近年来,干细胞技术的发展使得体外诱导包括人脐带血、骨髓和外周血等来源的造血干/祖细胞分化为红细胞的方法逐渐被建立起来。脐带血等来源的造血干/祖细胞具有极强的自我更新和多向分化潜能,能在特定培养条件下遵循体内红系细胞发育规律,经历造血祖细胞-红系祖细胞-红系前体细胞(原红细胞至晚红细胞)等多个发育阶段,逐级定向分化形成红细胞,这使得体外大量制备红细胞,以此提供一个潜在的优质血液替代来源用于临床治疗成为可能。造血干/祖细胞自我更新、增殖和多向分化潜能的维持需要一定的微环境,在干细胞研究领域称之为干细胞微环境或者“stem cell niche”,包括支持干细胞的细胞组分和非细胞组分。对于HSPCs来说,低氧也是其所处的一种微环境。发明人研究发现,低氧微环境对造血干/祖细胞的自我更新及多向分化潜能等具有重要调控作用,这为在体外模拟造血干/祖细胞生存的低氧微环境,优化在体外诱导造血干/祖细胞红系分化提供了理论依据和技术支撑。
发明内容
本发明的目的在于克服现有技术的缺点,提供一种可重新激活人γ-珠蛋白基因(HBG)表达的方法。

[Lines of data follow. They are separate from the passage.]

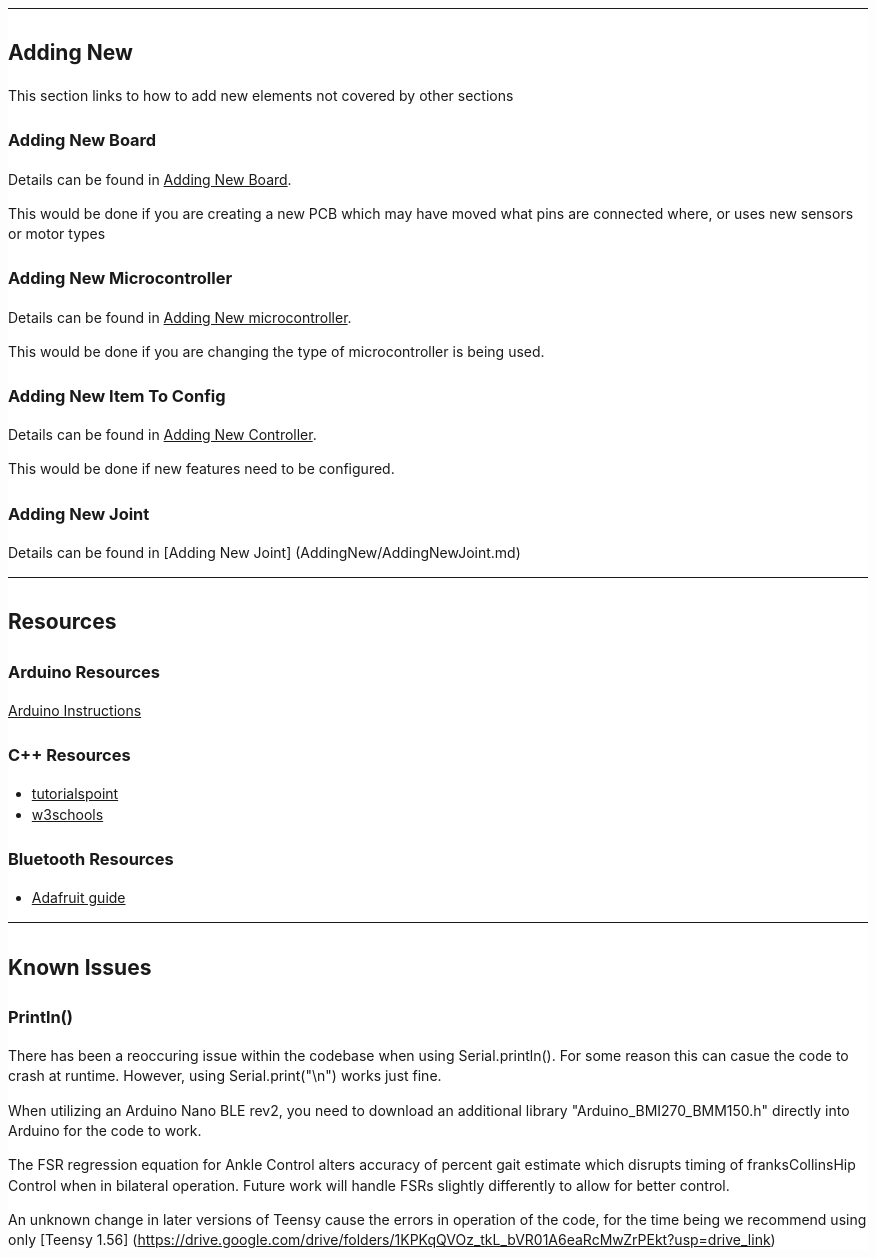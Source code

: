 ***
## Adding New
This section links to how to add new elements not covered by other sections

### Adding New Board
Details can be found in [Adding New Board](AddingNew/AddingNewBoard.md).

This would be done if you are creating a new PCB which may have moved what pins are connected where, or uses new sensors or motor types

### Adding New Microcontroller
Details can be found in [Adding New microcontroller](AddingNew/AddingNewMicroontroller.md).

This would be done if you are changing the type of microcontroller is being used.

### Adding New Item To Config 
Details can be found in [Adding New Controller](AddingNew/AddingNewItemToConfig.md).

This would be done if new features need to be configured.

### Adding New Joint
Details can be found in [Adding New Joint] (AddingNew/AddingNewJoint.md)

***
## Resources

### Arduino Resources
[Arduino Instructions](https://docs.google.com/document/d/1ToLq6Zqv58Q4YEmf4SzqJDKCTp52LUaKgYg5vNmHdaI/edit?usp=sharing)

### C++ Resources
- [tutorialspoint](https://www.tutorialspoint.com/cplusplus/index.htm) 
- [w3schools](https://www.w3schools.com/cpp/default.asp)

### Bluetooth Resources
- [Adafruit guide](https://learn.adafruit.com/introduction-to-bluetooth-low-energy)

***
## Known Issues
### Println()
There has been a reoccuring issue within the codebase when using Serial.println(). For some reason this can casue the code to crash at 
runtime. However, using Serial.print("\n") works just fine. 

When utilizing an Arduino Nano BLE rev2, you need to download an additional library "Arduino_BMI270_BMM150.h" directly into Arduino for the code to work.

The FSR regression equation for Ankle Control alters accuracy of percent gait estimate which disrupts timing of franksCollinsHip Control when in bilateral operation.
Future work will handle FSRs slightly differently to allow for better control.

An unknown change in later versions of Teensy cause the errors in operation of the code, for the time being we recommend using only [Teensy 1.56] (https://drive.google.com/drive/folders/1KPKqQVOz_tkL_bVR01A6eaRcMwZrPEkt?usp=drive_link)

一种重新激活人γ-珠蛋白基因表达的方法,所述方法为提供人造血干/祖细胞培养的低氧环境或者模拟低氧环境的药物。
所述低氧方法能激活HBG表达,促进胎儿型血红蛋白HbF生成,低氧所诱导的红细胞制品能够用于治疗或改善血红蛋白病相关血液病所引发的贫血症状。
所述血液病主要包括:β-地中海贫血、镰刀型细胞贫血病、再生障碍性贫血、骨髓增生异常综合征、紫癜及溶血症等。
所述低氧环境为氧含量3±2%。
所述模拟低氧环境的药物为FG-4592、COCl2、去铁胺中的一种或几种。
所述模拟低氧环境的药物还含有一种或多种药学上可接受的辅料或载体。
所述辅料或载体包括药学领域常规的稀释剂、赋形剂、填充剂、粘合剂、湿润剂、崩解剂、吸收促进剂、表面活性剂、吸附载体、润滑剂中的一种或几种。
所述模拟低氧环境的药物制成的剂型选自片剂、胶囊剂、泡腾片、颗粒剂、散剂、分散片、口服液、丸剂或注射剂。
所述造血干/祖细胞来源于脐带血、骨髓或外周血。
本发明所提供低氧条件或化学药物,可以仅以低氧作为一种干预条件,也可以低氧与模拟低氧的化学药物组合使用,还可以将两种或多种其他化学药物联用来促进体外红系分化。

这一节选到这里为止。